Now, it is possible that the wine I choose is worth it, but it is also possible that it is not, and it is unlikely that I will be able to discern the difference. Either way, I have fallen prey to a strategy that marketers call "premium pricing," based on generating the impression that because the cost of an item is high, it must have exceptional attributes.

Take a moment and I'm sure you can think of a situation where premium pricing has won you over - a beauty product or accessory perhaps, or choosing high octane gasoline, or justifying an art purchase as "an investment"?

Premium pricing, as it turns out, is everywhere, and everywhere includes the business of medicine. And, as in other industries, there are plenty of health consumers who believe that more expensive medical care must mean better medical care.

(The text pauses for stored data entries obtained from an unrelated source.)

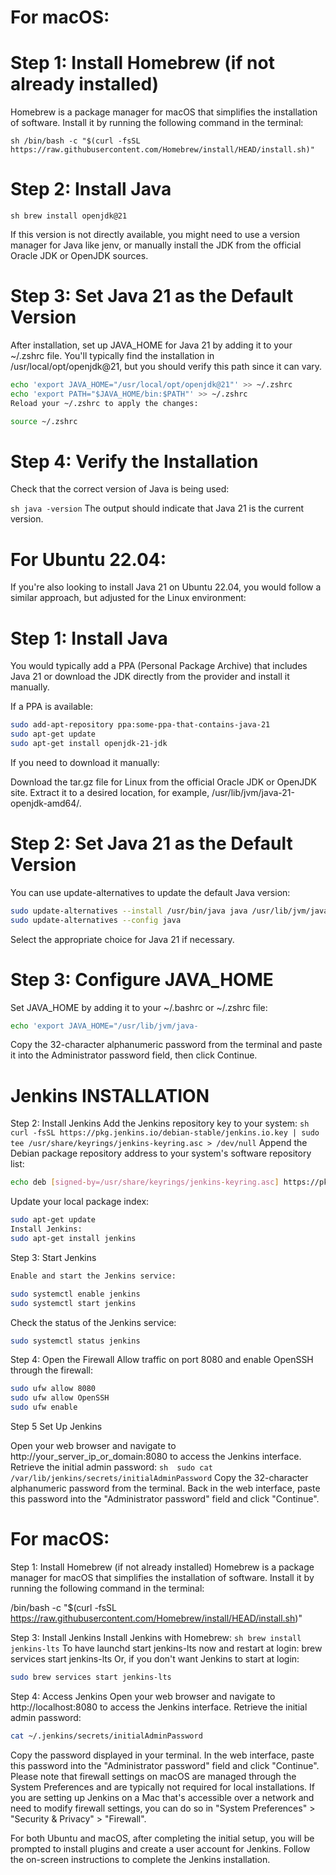 # For macOS:
# Step 1: Install Homebrew (if not already installed)
Homebrew is a package manager for macOS that simplifies the installation of software. Install it by running the following command in the terminal:

``` sh /bin/bash -c "$(curl -fsSL https://raw.githubusercontent.com/Homebrew/install/HEAD/install.sh)" ```


# Step 2: Install Java

``` sh brew install openjdk@21 ```

If this version is not directly available, you might need to use a version manager for Java like jenv, or manually install the JDK from the official Oracle JDK or OpenJDK sources.

# Step 3: Set Java 21 as the Default Version
After installation, set up JAVA_HOME for Java 21 by adding it to your ~/.zshrc file. You'll typically find the installation in /usr/local/opt/openjdk@21, but you should verify this path since it can vary.
``` sh
echo 'export JAVA_HOME="/usr/local/opt/openjdk@21"' >> ~/.zshrc
echo 'export PATH="$JAVA_HOME/bin:$PATH"' >> ~/.zshrc
Reload your ~/.zshrc to apply the changes:

source ~/.zshrc
```
# Step 4: Verify the Installation
 Check that the correct version of Java is being used:

``` sh java -version ```
The output should indicate that Java 21 is the current version.

# For Ubuntu 22.04:
If you're also looking to install Java 21 on Ubuntu 22.04, you would follow a similar approach, but adjusted for the Linux environment:

# Step 1: Install Java
You would typically add a PPA (Personal Package Archive) that includes Java 21 or download the JDK directly from the provider and install it manually.

If a PPA is available:
``` sh
sudo add-apt-repository ppa:some-ppa-that-contains-java-21
sudo apt-get update
sudo apt-get install openjdk-21-jdk
```
If you need to download it manually:

Download the tar.gz file for Linux from the official Oracle JDK or OpenJDK site.
Extract it to a desired location, for example, /usr/lib/jvm/java-21-openjdk-amd64/.
# Step 2: Set Java 21 as the Default Version
You can use update-alternatives to update the default Java version:
``` sh
sudo update-alternatives --install /usr/bin/java java /usr/lib/jvm/java-21-openjdk-amd64/bin/java 1
sudo update-alternatives --config java
```
Select the appropriate choice for Java 21 if necessary.

# Step 3: Configure JAVA_HOME
Set JAVA_HOME by adding it to your ~/.bashrc or ~/.zshrc file:
``` sh
echo 'export JAVA_HOME="/usr/lib/jvm/java-
```  
Copy the 32-character alphanumeric password from the terminal and paste it into the Administrator password field, then click Continue.

# Jenkins INSTALLATION

Step 2: Install Jenkins
Add the Jenkins repository key to your system:
``` sh curl -fsSL https://pkg.jenkins.io/debian-stable/jenkins.io.key | sudo tee /usr/share/keyrings/jenkins-keyring.asc > /dev/null ```
Append the Debian package repository address to your system's software repository list:

``` sh  
echo deb [signed-by=/usr/share/keyrings/jenkins-keyring.asc] https://pkg.jenkins.io/debian-stable binary/ | sudo tee /etc/apt/sources.list.d/jenkins.list > /dev/null
```
Update your local package index:
``` sh 
sudo apt-get update
Install Jenkins:
sudo apt-get install jenkins
```
Step 3: Start Jenkins
``` sh 
Enable and start the Jenkins service:

sudo systemctl enable jenkins
sudo systemctl start jenkins
```
Check the status of the Jenkins service:
```sh
sudo systemctl status jenkins
```
Step 4: Open the Firewall
Allow traffic on port 8080 and enable OpenSSH through the firewall:
``` sh 
sudo ufw allow 8080
sudo ufw allow OpenSSH
sudo ufw enable
```
Step 5
Set Up Jenkins

Open your web browser and navigate to http://your_server_ip_or_domain:8080 to access the Jenkins interface.
Retrieve the initial admin password:
``` sh  sudo cat /var/lib/jenkins/secrets/initialAdminPassword ```
Copy the 32-character alphanumeric password from the terminal.
Back in the web interface, paste this password into the "Administrator password" field and click "Continue".


# For macOS:


Step 1: Install Homebrew (if not already installed)
Homebrew is a package manager for macOS that simplifies the installation of software. Install it by running the following command in the terminal:

/bin/bash -c "$(curl -fsSL https://raw.githubusercontent.com/Homebrew/install/HEAD/install.sh)"

Step 3: Install Jenkins
Install Jenkins with Homebrew:
``` sh brew install jenkins-lts ```
To have launchd start jenkins-lts now and restart at login:
brew services start jenkins-lts
Or, if you don't want Jenkins to start at login:
``` sh 
sudo brew services start jenkins-lts
```
Step 4: Access Jenkins
Open your web browser and navigate to http://localhost:8080 to access the Jenkins interface.
Retrieve the initial admin password:
``` sh  
cat ~/.jenkins/secrets/initialAdminPassword
```
Copy the password displayed in your terminal.
In the web interface, paste this password into the "Administrator password" field and click "Continue".
Please note that firewall settings on macOS are managed through the System Preferences and are typically not required for local installations. If you are setting up Jenkins on a Mac that's accessible over a network and need to modify firewall settings, you can do so in "System Preferences" > "Security & Privacy" > "Firewall".

For both Ubuntu and macOS, after completing the initial setup, you will be prompted to install plugins and create a user account for Jenkins. Follow the on-screen instructions to complete the Jenkins installation.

Take,for example, a recent study published in the Journal of the American Medical Association (JAMA). Eighty-two paid volunteers were given an analgesic (painkiller) before and after a series of electric shocks (10 volts to 80 volts) to the wrist. The patients were told that the painkiller was similar to codeine, but newer and quicker acting. Actually, it was nothing more than a placebo (sugar pill).

All the study subjects were given the same treatment, but half of them were told that the medicine cost $2.50 a pill while the other half were told that it cost just 10 cents a pill. Even though the therapy (or lack thereof) was completely the same in the two groups, 24 percent more (85 percent versus 61 percent) volunteers in the high-priced group reported a reduction in pain scores after treatment. These results were consistent across all voltage intensities tested.

This finding is quite astonishing; a sugar pill combined with premium pricing will cause more than eight out of 10 people to report a positive effect. The results speak to the power of suggestion and expectation to affect clinical response. And they also help explain why so many patients prefer brand name to generic medicines - even when they are the exact same drug. Or, why patients request newer, more-expensive treatments that are no better (and in some cases much worse) than, older, time-tested treatments; stomach acid reducers (Nexium versus Prilosec) and non-steroidal anti-inflammatories (Vioxx versus Motrin) are great examples.

Not everyone in the business of medicine is too concerned about patients paying more for treatments that could be had for much less; in fact the practice seems emblematic of the largess of our health system as a whole. There is a lot of money to be made through the premium pricing of health care and it is a situation where the psychological impact of the strategy is particularly powerful. No one wants to be cheap about his or her health, or that of a loved one, if he or she doesn't absolutely have to be. And, if a third payer, such as Medicare, is going to cover the bill, there is even more reason not to skimp.

It all makes sense, so long as you know what you are getting. But on the other hand, if enough people choose their therapies based on the same rationale I use to choose my wine, the result will eventually be a bankrupt health system.

Dr. Dustin W. Ballard is an emergency physician at Kaiser Permanente San Rafael and the author of "The Bullet's Yaw: Reflections on Violence, Healing and an Unforgettable Stranger." His column appears every other Monday.